Monday, February 28, 2011

My Fatherhood

I love being a dad! I heard a comedian the other day suggest that it wasn't natural to want to have children. He is a moron. He went on to say that if any man ever suggested that he wanted kids, that his "man card" was to be revoked. This man is clearly a world class idiot and his hatred for children is probably just a projection of his resentment toward women who obviously and wisely avoid him completely.

I am proud to say that I love my boys and am completely thrilled to be a dad. I encourage any and every man to have as many kids as you can handle. Don't go all NBA or anything- get married to one woman- but have as many kids with that woman as you two desire. It's a good thing.

There are obvious benefits to being a dad. I get to eat fruit snacks and drink capri-suns without people casting their judgemental eyes upon me. I can watch things like Spongebob and Phineas and Ferb completely free of shame.

There are also some drawbacks. You end up subjected to all the songs from Thomas the Tank Engine along with the slightly off pitch English accents that sing them. You are also spit upon or sometimes worse (those of you with kids know what I'm talking about; those without kids, I'd really hate to spoil the surprise). It's somehow not as bad when it's your own kid though.
There are unhappy moments when it comes to parenting, but the good far outnumber the bad and really there's no comparison. Yes, I've had to get after Bryce from time to time but all of that gets erased when he does what he did a couple of weeks ago.


On the 23rd of February, I turned 33 years old. I received many gifts from friends and loved ones. When I came home from work, there was a hand made card on the counter that read, "Happy Birthday, Dad". There was a drawing of the two of us on the outside and when I opened it, I saw that he had drawn another picture and had written a couple of sentences about me. It read, "Dad, I love you. My dad is funny (a revelation which swelled my heart with pride-he thinks I'm funny!). My dad plays with me. Thanks for my swings." Under that he had drawn a picture of his swings and a birthday cake. It was awesome but if I may draw your attention to the last sentence of this lovely card.

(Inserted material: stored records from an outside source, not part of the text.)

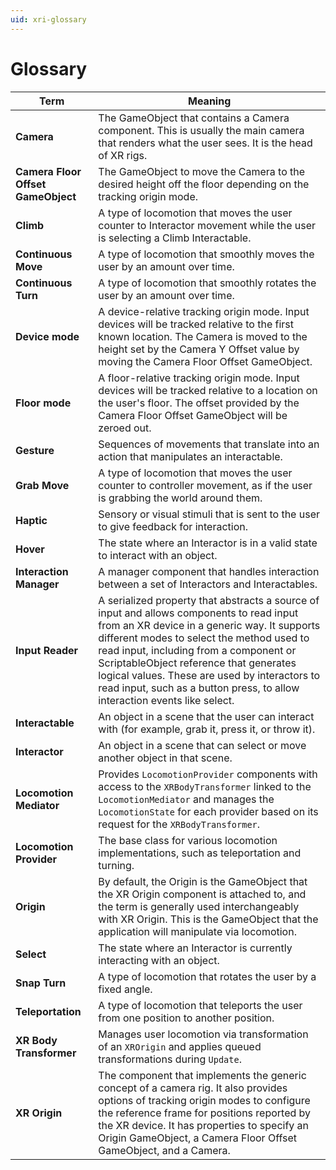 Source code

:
 ```yaml
---
uid: xri-glossary
---
```

# Glossary

| Term | Meaning |
|---|---|
| **Camera** | The GameObject that contains a Camera component. This is usually the main camera that renders what the user sees. It is the head of XR rigs. |
| **Camera Floor Offset GameObject** | The GameObject to move the Camera to the desired height off the floor depending on the tracking origin mode. |
| **Climb** | A type of locomotion that moves the user counter to Interactor movement while the user is selecting a Climb Interactable. |
| **Continuous Move** | A type of locomotion that smoothly moves the user by an amount over time. |
| **Continuous Turn** | A type of locomotion that smoothly rotates the user by an amount over time. |
| **Device mode** | A device-relative tracking origin mode. Input devices will be tracked relative to the first known location. The Camera is moved to the height set by the Camera Y Offset value by moving the Camera Floor Offset GameObject. |
| **Floor mode** | A floor-relative tracking origin mode. Input devices will be tracked relative to a location on the user's floor. The offset provided by the Camera Floor Offset GameObject will be zeroed out. |
| **Gesture** | Sequences of movements that translate into an action that manipulates an interactable. |
| **Grab Move** | A type of locomotion that moves the user counter to controller movement, as if the user is grabbing the world around them. |
| **Haptic** | Sensory or visual stimuli that is sent to the user to give feedback for interaction. |
| **Hover** | The state where an Interactor is in a valid state to interact with an object. |
| **Interaction Manager** | A manager component that handles interaction between a set of Interactors and Interactables. |
| **Input Reader** | A serialized property that abstracts a source of input and allows components to read input from an XR device in a generic way. It supports different modes to select the method used to read input, including from a component or ScriptableObject reference that generates logical values. These are used by interactors to read input, such as a button press, to allow interaction events like select. |
| **Interactable** | An object in a scene that the user can interact with (for example, grab it, press it, or throw it). |
| **Interactor** | An object in a scene that can select or move another object in that scene. |
| **Locomotion Mediator** | Provides `LocomotionProvider` components with access to the `XRBodyTransformer` linked to the `LocomotionMediator` and manages the `LocomotionState` for each provider based on its request for the `XRBodyTransformer`. |
| **Locomotion Provider** | The base class for various locomotion implementations, such as teleportation and turning. |
| **Origin** | By default, the Origin is the GameObject that the XR Origin component is attached to, and the term is generally used interchangeably with XR Origin. This is the GameObject that the application will manipulate via locomotion. |
| **Select** | The state where an Interactor is currently interacting with an object. |
| **Snap Turn** | A type of locomotion that rotates the user by a fixed angle. |
| **Teleportation** | A type of locomotion that teleports the user from one position to another position. |
| **XR Body Transformer** | Manages user locomotion via transformation of an `XROrigin` and applies queued transformations during `Update`. |
| **XR Origin** | The component that implements the generic concept of a camera rig. It also provides options of tracking origin modes to configure the reference frame for positions reported by the XR device. It has properties to specify an Origin GameObject, a Camera Floor Offset GameObject, and a Camera. |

My wife and I used some of our tax return to purchase a swing set for our backyard. We love having a backyard and had a few toys scattered here and there but nothing that could occupy a significant portion of the boys' time. So we purchased a lovely metal swing set from Wal-mart.


As I've mentioned, I love being a dad, and if you're a reader of this blog you know that I am a somewhat paranoid parent. I have the ability to see the worst possible outcome of any situation that could slightly cause bodily injury to my sons. I've said it before and it's still true today, that my preferred method of parenting involves bubble wrap and inflatable furniture.

Armed with this knowledge, you may be wondering why someone who is so worrisome would bother having a swing set at all, let alone the death trap that is a metal swing set. Well, when you are a parent sometimes you do things you wouldn't normally do in order to bring joy to your children (anybody who has ever taken a kid on "It's a Small World" knows exactly what I'm talking about).


It took me just about three hours over the course of two days ( I like to pace myself) to assemble the swing set in the backyard. It has a slide, three swings-two standard and a third with foot rests (my guess is that's so your feet are comfortable while you slip off and land in the dirt face first), and a see-saw.


My boys love it. I can only look at it and see utter mayhem and destruction but when I get those visuals, I just chase them from my mind by picturing the smiles on the faces of my boys as they saw what daddy was building them in their backyard. I still see every possible thing that could go wrong- Bryce catapulting Henry on the see-saw; falling of the top of the slide, backwards; falling of the bottom of the slide (you may question this one but that's exactly how Bryce broke his arm a couple of years ago); whacking each other with the swings; and of course, the whole thing just collapsing down on top of them. I picture these things I just try not to dwell on them. Instead I like to think of that birthday card in which Bryce thanked me for getting him swings.

He thinks I'm funny!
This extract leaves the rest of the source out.